Хотя они уже, вероятно, и раньше понимали, что к чему, обе принялись всплескивать руками, закрывать ими лицо, целовать ей руки и ноги, приглушенно заворковали и закудахтали, вкладывая в эти звуки торжественное волнение, умиленность и нежную тревогу, как если бы Мут, к примеру, сообщила им, что она беременна. Так и в самом деле восприняли обе женщины эту женскую сенсацию, эту великую новость – что госпожа полюбила. На обеих напала какая-то хлопотливость, они без умолку утешали и поздравляли благословенную, гладили ее тело, словно оно стало сосудом с опасным и драгоценным содержимым, и всячески показывали ей испуганное свое восхищение этой великой переменой, этим поворотом, этим началом счастливой женской поры, поры тайн, сладостного обмана и скрашивающих будни затей. Черная Табубу, сведущая во всяких нечистых искусствах негритянских стран и в заклинании недозволенных и безымянных божеств, хотела тотчас же приступить к ворожбе, чтобы искусственно приманить юношу и повергнуть его прекрасной добычей к ногам госпожи. Но тогда еще дочь князя Маи-Сахме отклонила это с решительным отвращением, в котором сказалась не только ее более высокая, по сравнению с кушитянкой, цивилизованность, но и порядочность ее пусть очень и очень сомнительного чувства… Что же касается наложницы Me, то она, напротив, не думала ни о каких колдовских средствах, считая их совершенно ненужными, и находила это дело, если отвлечься от его опасности, весьма простым.

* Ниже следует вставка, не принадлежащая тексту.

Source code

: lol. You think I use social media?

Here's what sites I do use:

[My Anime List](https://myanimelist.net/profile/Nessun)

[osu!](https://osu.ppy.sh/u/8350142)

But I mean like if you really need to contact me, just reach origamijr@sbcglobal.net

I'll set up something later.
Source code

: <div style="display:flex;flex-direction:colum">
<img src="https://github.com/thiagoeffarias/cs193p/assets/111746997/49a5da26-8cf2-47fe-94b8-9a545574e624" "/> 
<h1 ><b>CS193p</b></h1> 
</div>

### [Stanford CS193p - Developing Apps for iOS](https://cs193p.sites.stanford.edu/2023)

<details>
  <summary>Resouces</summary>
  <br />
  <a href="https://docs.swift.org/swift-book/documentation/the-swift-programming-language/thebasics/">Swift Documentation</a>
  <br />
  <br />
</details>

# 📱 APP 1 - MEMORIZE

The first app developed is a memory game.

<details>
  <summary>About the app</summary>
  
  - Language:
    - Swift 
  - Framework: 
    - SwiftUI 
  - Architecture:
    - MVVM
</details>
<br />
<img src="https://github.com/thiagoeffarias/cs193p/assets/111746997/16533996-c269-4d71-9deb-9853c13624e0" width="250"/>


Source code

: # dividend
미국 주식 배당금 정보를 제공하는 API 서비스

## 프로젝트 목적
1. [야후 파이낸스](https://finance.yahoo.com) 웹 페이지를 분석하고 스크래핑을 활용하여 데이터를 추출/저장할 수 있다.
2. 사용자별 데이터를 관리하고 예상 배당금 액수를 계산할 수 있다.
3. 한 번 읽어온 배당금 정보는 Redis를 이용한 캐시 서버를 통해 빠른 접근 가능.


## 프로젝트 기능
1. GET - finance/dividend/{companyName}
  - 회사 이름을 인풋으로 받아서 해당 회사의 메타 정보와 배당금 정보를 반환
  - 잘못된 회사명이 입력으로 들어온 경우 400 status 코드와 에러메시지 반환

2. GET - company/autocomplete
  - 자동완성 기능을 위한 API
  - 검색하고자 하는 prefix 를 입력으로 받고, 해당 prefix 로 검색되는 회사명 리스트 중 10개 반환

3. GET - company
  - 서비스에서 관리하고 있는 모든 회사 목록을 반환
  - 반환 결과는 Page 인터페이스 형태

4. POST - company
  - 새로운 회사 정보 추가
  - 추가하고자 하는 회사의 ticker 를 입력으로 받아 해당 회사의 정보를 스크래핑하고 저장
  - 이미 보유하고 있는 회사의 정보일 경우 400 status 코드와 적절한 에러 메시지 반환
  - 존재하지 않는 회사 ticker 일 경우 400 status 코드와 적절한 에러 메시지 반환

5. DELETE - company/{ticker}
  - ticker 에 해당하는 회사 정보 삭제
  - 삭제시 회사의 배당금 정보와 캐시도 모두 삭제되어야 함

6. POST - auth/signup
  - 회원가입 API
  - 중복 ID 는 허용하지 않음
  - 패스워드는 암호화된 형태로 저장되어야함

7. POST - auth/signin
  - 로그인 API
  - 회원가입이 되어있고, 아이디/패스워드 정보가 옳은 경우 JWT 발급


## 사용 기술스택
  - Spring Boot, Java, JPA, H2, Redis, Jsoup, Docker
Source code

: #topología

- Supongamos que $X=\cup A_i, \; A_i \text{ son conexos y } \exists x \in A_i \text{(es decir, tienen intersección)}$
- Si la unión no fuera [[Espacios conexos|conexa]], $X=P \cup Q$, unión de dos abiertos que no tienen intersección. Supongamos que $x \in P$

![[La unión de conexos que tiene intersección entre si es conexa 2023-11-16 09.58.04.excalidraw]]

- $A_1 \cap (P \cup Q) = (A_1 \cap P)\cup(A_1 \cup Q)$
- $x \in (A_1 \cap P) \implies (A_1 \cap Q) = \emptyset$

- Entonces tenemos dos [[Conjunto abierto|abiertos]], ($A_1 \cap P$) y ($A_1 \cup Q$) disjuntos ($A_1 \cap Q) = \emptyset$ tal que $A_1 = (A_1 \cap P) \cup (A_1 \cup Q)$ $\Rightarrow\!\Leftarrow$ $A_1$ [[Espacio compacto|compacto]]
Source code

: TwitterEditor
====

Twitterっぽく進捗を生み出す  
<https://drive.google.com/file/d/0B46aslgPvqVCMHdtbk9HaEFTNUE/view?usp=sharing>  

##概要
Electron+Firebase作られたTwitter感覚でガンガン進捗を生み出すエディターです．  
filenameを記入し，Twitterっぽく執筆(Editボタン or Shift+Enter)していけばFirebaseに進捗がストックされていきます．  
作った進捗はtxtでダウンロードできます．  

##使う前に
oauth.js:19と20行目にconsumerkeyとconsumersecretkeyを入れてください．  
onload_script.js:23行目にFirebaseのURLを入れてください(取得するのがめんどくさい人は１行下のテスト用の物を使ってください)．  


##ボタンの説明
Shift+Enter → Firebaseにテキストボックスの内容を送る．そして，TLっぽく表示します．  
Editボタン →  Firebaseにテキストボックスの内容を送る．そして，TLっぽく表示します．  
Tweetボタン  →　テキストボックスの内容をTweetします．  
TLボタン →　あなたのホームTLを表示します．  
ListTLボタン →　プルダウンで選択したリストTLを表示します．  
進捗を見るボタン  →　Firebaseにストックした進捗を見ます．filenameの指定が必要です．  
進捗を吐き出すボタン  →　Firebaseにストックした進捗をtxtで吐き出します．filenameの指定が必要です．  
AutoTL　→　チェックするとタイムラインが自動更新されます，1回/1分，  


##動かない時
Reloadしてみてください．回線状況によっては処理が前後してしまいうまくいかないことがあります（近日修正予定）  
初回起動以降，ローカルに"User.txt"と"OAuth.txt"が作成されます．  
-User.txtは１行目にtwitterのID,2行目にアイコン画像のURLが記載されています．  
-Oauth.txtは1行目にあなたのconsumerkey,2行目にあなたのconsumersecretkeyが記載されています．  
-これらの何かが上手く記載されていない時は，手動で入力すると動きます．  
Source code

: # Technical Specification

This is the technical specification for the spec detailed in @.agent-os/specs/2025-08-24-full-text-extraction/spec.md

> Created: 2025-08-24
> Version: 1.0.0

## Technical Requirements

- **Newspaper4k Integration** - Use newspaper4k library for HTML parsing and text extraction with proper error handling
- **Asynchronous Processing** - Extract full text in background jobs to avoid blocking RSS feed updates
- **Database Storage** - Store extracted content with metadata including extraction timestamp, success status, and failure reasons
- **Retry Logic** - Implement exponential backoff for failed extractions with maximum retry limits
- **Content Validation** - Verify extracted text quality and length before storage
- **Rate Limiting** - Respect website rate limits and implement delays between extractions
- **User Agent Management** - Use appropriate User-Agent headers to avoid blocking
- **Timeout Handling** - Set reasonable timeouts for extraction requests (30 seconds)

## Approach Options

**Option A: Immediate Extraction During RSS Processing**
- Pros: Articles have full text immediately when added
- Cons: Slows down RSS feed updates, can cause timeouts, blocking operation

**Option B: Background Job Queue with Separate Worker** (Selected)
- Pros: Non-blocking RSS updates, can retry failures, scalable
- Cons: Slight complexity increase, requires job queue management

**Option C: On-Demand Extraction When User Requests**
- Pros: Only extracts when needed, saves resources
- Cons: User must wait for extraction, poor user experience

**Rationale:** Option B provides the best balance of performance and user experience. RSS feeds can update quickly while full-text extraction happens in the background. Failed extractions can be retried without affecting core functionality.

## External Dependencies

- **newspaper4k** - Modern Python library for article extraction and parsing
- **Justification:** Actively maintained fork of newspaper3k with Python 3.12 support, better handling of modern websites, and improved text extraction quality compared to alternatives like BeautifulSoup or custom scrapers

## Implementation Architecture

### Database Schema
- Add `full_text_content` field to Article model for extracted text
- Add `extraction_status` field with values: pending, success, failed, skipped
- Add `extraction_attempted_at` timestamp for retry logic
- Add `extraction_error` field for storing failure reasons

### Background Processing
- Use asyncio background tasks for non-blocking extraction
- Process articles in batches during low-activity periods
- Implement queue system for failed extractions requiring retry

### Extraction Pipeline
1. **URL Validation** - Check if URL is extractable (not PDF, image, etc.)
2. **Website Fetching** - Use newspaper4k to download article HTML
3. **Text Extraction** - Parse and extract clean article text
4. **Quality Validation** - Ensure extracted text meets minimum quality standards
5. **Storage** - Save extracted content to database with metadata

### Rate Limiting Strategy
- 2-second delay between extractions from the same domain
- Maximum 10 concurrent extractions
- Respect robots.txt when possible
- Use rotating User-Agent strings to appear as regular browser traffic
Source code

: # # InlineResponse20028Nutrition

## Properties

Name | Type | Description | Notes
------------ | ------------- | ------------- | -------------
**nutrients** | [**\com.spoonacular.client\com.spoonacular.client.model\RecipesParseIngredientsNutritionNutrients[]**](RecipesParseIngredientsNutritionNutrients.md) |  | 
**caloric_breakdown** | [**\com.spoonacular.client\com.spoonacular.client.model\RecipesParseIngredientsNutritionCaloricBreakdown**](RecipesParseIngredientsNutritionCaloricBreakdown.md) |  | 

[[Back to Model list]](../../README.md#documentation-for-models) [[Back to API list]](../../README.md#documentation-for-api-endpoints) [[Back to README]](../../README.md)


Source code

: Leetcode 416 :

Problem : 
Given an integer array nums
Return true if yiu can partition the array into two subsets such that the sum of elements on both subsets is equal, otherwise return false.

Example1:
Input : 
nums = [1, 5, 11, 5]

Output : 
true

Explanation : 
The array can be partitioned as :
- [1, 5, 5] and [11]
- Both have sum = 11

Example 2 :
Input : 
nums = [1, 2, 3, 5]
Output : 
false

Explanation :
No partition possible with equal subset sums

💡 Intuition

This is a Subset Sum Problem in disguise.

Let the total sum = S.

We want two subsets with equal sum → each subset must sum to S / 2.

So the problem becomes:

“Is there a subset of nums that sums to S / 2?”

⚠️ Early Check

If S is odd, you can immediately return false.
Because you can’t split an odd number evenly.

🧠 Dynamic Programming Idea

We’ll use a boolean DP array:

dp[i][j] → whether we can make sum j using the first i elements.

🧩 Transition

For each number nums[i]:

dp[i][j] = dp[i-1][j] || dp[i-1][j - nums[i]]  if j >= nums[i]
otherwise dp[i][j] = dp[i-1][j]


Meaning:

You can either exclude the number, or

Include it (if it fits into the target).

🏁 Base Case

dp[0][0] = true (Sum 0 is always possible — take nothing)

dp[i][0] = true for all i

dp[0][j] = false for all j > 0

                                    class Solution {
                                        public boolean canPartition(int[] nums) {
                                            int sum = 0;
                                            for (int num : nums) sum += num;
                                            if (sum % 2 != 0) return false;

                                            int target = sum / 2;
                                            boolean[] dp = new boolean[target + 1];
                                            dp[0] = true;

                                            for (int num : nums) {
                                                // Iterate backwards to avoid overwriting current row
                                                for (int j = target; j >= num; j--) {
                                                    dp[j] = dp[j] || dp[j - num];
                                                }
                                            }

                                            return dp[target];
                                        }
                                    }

– Счастливая, – сказала она, – о чем тут вздыхать? Разве этот красавец не купленный раб дома, хоть он и стоит во главе его, разве он с самого начала не твоя собственность? Если он тебе нравится, тебе достаточно только повести бровью, и он почтет за величайшую честь соединить свои ноги с твоими, а свою голову с твоей, чтобы ты насладилась!
– Ради Сокрытого, Me, – прошептала Мут, пряча лицо, – не говори так прямо; ты сама не знаешь, что говоришь, а мне это разрывает душу.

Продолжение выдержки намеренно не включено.